_RECORDS:_
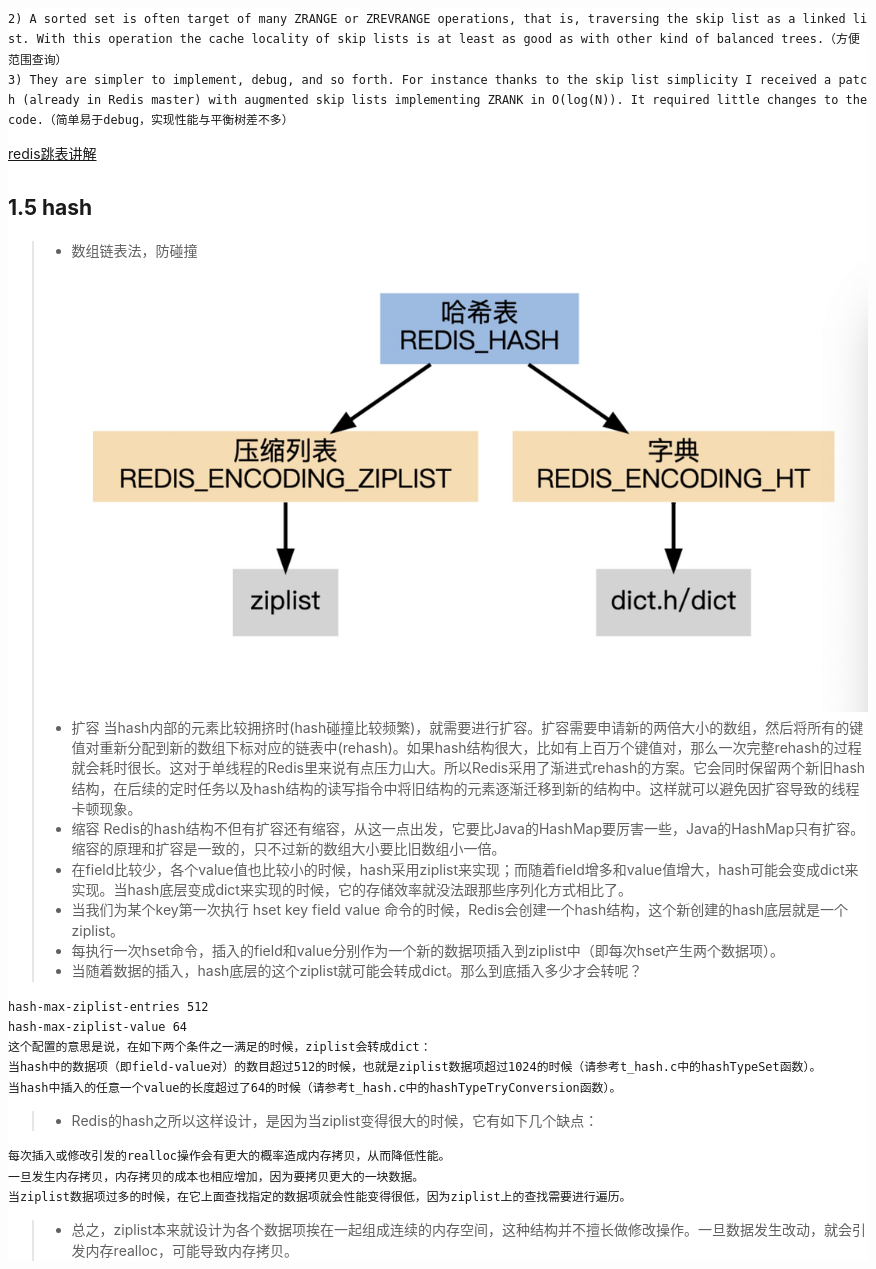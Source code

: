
 ```
2) A sorted set is often target of many ZRANGE or ZREVRANGE operations, that is, traversing the skip list as a linked list. With this operation the cache locality of skip lists is at least as good as with other kind of balanced trees.（方便范围查询）
3) They are simpler to implement, debug, and so forth. For instance thanks to the skip list simplicity I received a patch (already in Redis master) with augmented skip lists implementing ZRANK in O(log(N)). It required little changes to the code.（简单易于debug，实现性能与平衡树差不多）
```
[redis跳表讲解](https://juejin.im/post/57fa935b0e3dd90057c50fbc)

1.5 hash
---
>- 数组链表法，防碰撞
>![hash结构底层实现](../pic/redis/hash.jpg)
>- 扩容 当hash内部的元素比较拥挤时(hash碰撞比较频繁)，就需要进行扩容。扩容需要申请新的两倍大小的数组，然后将所有的键值对重新分配到新的数组下标对应的链表中(rehash)。如果hash结构很大，比如有上百万个键值对，那么一次完整rehash的过程就会耗时很长。这对于单线程的Redis里来说有点压力山大。所以Redis采用了渐进式rehash的方案。它会同时保留两个新旧hash结构，在后续的定时任务以及hash结构的读写指令中将旧结构的元素逐渐迁移到新的结构中。这样就可以避免因扩容导致的线程卡顿现象。
>- 缩容 Redis的hash结构不但有扩容还有缩容，从这一点出发，它要比Java的HashMap要厉害一些，Java的HashMap只有扩容。缩容的原理和扩容是一致的，只不过新的数组大小要比旧数组小一倍。
>- 在field比较少，各个value值也比较小的时候，hash采用ziplist来实现；而随着field增多和value值增大，hash可能会变成dict来实现。当hash底层变成dict来实现的时候，它的存储效率就没法跟那些序列化方式相比了。
>- 当我们为某个key第一次执行 hset key field value 命令的时候，Redis会创建一个hash结构，这个新创建的hash底层就是一个ziplist。
>- 每执行一次hset命令，插入的field和value分别作为一个新的数据项插入到ziplist中（即每次hset产生两个数据项）。
>- 当随着数据的插入，hash底层的这个ziplist就可能会转成dict。那么到底插入多少才会转呢？
>
```
hash-max-ziplist-entries 512
hash-max-ziplist-value 64
这个配置的意思是说，在如下两个条件之一满足的时候，ziplist会转成dict：
当hash中的数据项（即field-value对）的数目超过512的时候，也就是ziplist数据项超过1024的时候（请参考t_hash.c中的hashTypeSet函数）。
当hash中插入的任意一个value的长度超过了64的时候（请参考t_hash.c中的hashTypeTryConversion函数）。
```
>- Redis的hash之所以这样设计，是因为当ziplist变得很大的时候，它有如下几个缺点：
>
```
每次插入或修改引发的realloc操作会有更大的概率造成内存拷贝，从而降低性能。
一旦发生内存拷贝，内存拷贝的成本也相应增加，因为要拷贝更大的一块数据。
当ziplist数据项过多的时候，在它上面查找指定的数据项就会性能变得很低，因为ziplist上的查找需要进行遍历。
```
>- 总之，ziplist本来就设计为各个数据项挨在一起组成连续的内存空间，这种结构并不擅长做修改操作。一旦数据发生改动，就会引发内存realloc，可能导致内存拷贝。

_WHAT TO PRODUCE:_ Output the data above verbatim, pictures excluded.

_YOUR SOLUTION:_
Source code

:
 ```
2) A sorted set is often target of many ZRANGE or ZREVRANGE operations, that is, traversing the skip list as a linked list. With this operation the cache locality of skip lists is at least as good as with other kind of balanced trees.（方便范围查询）
3) They are simpler to implement, debug, and so forth. For instance thanks to the skip list simplicity I received a patch (already in Redis master) with augmented skip lists implementing ZRANK in O(log(N)). It required little changes to the code.（简单易于debug，实现性能与平衡树差不多）
```
[redis跳表讲解](https://juejin.im/post/57fa935b0e3dd90057c50fbc)

1.5 hash
---
>- 数组链表法，防碰撞
>![hash结构底层实现](../pic/redis/hash.jpg)
>- 扩容 当hash内部的元素比较拥挤时(hash碰撞比较频繁)，就需要进行扩容。扩容需要申请新的两倍大小的数组，然后将所有的键值对重新分配到新的数组下标对应的链表中(rehash)。如果hash结构很大，比如有上百万个键值对，那么一次完整rehash的过程就会耗时很长。这对于单线程的Redis里来说有点压力山大。所以Redis采用了渐进式rehash的方案。它会同时保留两个新旧hash结构，在后续的定时任务以及hash结构的读写指令中将旧结构的元素逐渐迁移到新的结构中。这样就可以避免因扩容导致的线程卡顿现象。
>- 缩容 Redis的hash结构不但有扩容还有缩容，从这一点出发，它要比Java的HashMap要厉害一些，Java的HashMap只有扩容。缩容的原理和扩容是一致的，只不过新的数组大小要比旧数组小一倍。
>- 在field比较少，各个value值也比较小的时候，hash采用ziplist来实现；而随着field增多和value值增大，hash可能会变成dict来实现。当hash底层变成dict来实现的时候，它的存储效率就没法跟那些序列化方式相比了。
>- 当我们为某个key第一次执行 hset key field value 命令的时候，Redis会创建一个hash结构，这个新创建的hash底层就是一个ziplist。
>- 每执行一次hset命令，插入的field和value分别作为一个新的数据项插入到ziplist中（即每次hset产生两个数据项）。
>- 当随着数据的插入，hash底层的这个ziplist就可能会转成dict。那么到底插入多少才会转呢？
>
```
hash-max-ziplist-entries 512
hash-max-ziplist-value 64
这个配置的意思是说，在如下两个条件之一满足的时候，ziplist会转成dict：
当hash中的数据项（即field-value对）的数目超过512的时候，也就是ziplist数据项超过1024的时候（请参考t_hash.c中的hashTypeSet函数）。
当hash中插入的任意一个value的长度超过了64的时候（请参考t_hash.c中的hashTypeTryConversion函数）。
```
>- Redis的hash之所以这样设计，是因为当ziplist变得很大的时候，它有如下几个缺点：
>
```
每次插入或修改引发的realloc操作会有更大的概率造成内存拷贝，从而降低性能。
一旦发生内存拷贝，内存拷贝的成本也相应增加，因为要拷贝更大的一块数据。
当ziplist数据项过多的时候，在它上面查找指定的数据项就会性能变得很低，因为ziplist上的查找需要进行遍历。
```
>- 总之，ziplist本来就设计为各个数据项挨在一起组成连续的内存空间，这种结构并不擅长做修改操作。一旦数据发生改动，就会引发内存realloc，可能导致内存拷贝。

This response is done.